A sampler is one of the simplest objects to create in Vulkan and one of the easiest to understand, as it describes very common computer graphics concepts.

Providing shader data

Providing data from your application that will be used in shaders is one of the most convoluted aspects of Vulkan and requires several steps that need to be accomplished in the right order (and with the right parameters). In this recipe, with many smaller recipes, you will learn how to provide data used in shaders, such as textures, buffers, and samplers.

Getting ready

Resources consumed by shaders are specified using the layout keyword, along with set and binding qualifiers:

layout(set = 0, binding=0) uniform Transforms
{
    mat4 model;
    mat4 view;
    mat4 projection;
} MVP;

Each resource is represented by a binding.
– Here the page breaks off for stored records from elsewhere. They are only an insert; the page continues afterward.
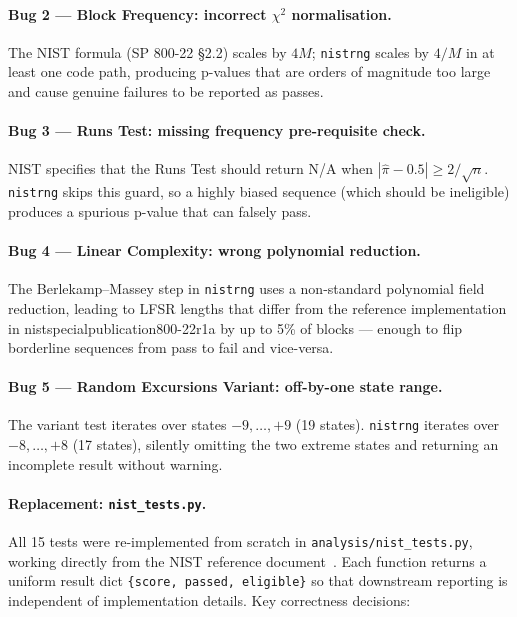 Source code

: \documentclass[10pt,twocolumn]{article}
\begin{document}
\paragraph{Bug 2 --- Block Frequency: incorrect $\chi^2$ normalisation.}
The NIST formula (SP 800-22 \S2.2) scales by $4M$; \texttt{nistrng}
scales by $4/M$ in at least one code path, producing p-values that are
orders of magnitude too large and cause genuine failures to be reported
as passes.

\paragraph{Bug 3 --- Runs Test: missing frequency pre-requisite check.}
NIST specifies that the Runs Test should return N/A when
$|\hat\pi - 0.5| \geq 2/\sqrt{n}$.
\texttt{nistrng} skips this guard, so a highly biased sequence (which
should be ineligible) produces a spurious p-value that can falsely pass.

\paragraph{Bug 4 --- Linear Complexity: wrong polynomial reduction.}
The Berlekamp--Massey step in \texttt{nistrng} uses a non-standard
polynomial field reduction, leading to LFSR lengths that differ from
the reference implementation in nistspecialpublication800-22r1a by up
to 5\% of blocks — enough to flip borderline sequences from pass to fail
and vice-versa.

\paragraph{Bug 5 --- Random Excursions Variant: off-by-one state range.}
The variant test iterates over states $-9, \ldots, +9$ (19 states).
\texttt{nistrng} iterates over $-8, \ldots, +8$ (17 states), silently
omitting the two extreme states and returning an incomplete result
without warning.

\paragraph{Replacement: \texttt{nist\_tests.py}.}
All 15 tests were re-implemented from scratch in
\texttt{analysis/nist\_tests.py}, working directly from the NIST
reference document~\cite{nist80022}.
Each function returns a uniform result dict
\texttt{\{score, passed, eligible\}} so that downstream reporting is
independent of implementation details.
Key correctness decisions:
\end{document}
A set is a collection of bindings. One binding doesn’t necessarily represent just one resource; it can also represent an array of resources of the same type.

How to do it…

Providing a resource as input to shaders is a multi-step process that involves the following:

Specifying sets and their bindings using descriptor set layouts. This step doesn’t associate real resources with sets/bindings. It just specifies the number and types of bindings in a set.
Building a pipeline layout, which describes which sets will be used in a pipeline.
Creating a descriptor pool that will provide instances of descriptor sets. A descriptor pool contains a list of how many bindings it can provide grouped by binding type (texture, sampler, shader storage buffer (SSBO), uniform buffers).
Allocate descriptor sets from the pool with vkAllocateDescriptorSets.
Bind resources to bindings using vkUpdateDescriptorSets. In this step, we associate a real resource (a buffer, a texture, and so on) with a binding.
Bind descriptor sets and their bindings to a pipeline during rendering using vkCmdBindDescriptorSet. This step makes resources bound to their set/bindings in the previous step available to shaders in the current pipeline.

The next recipes will show you how to perform each one of those steps.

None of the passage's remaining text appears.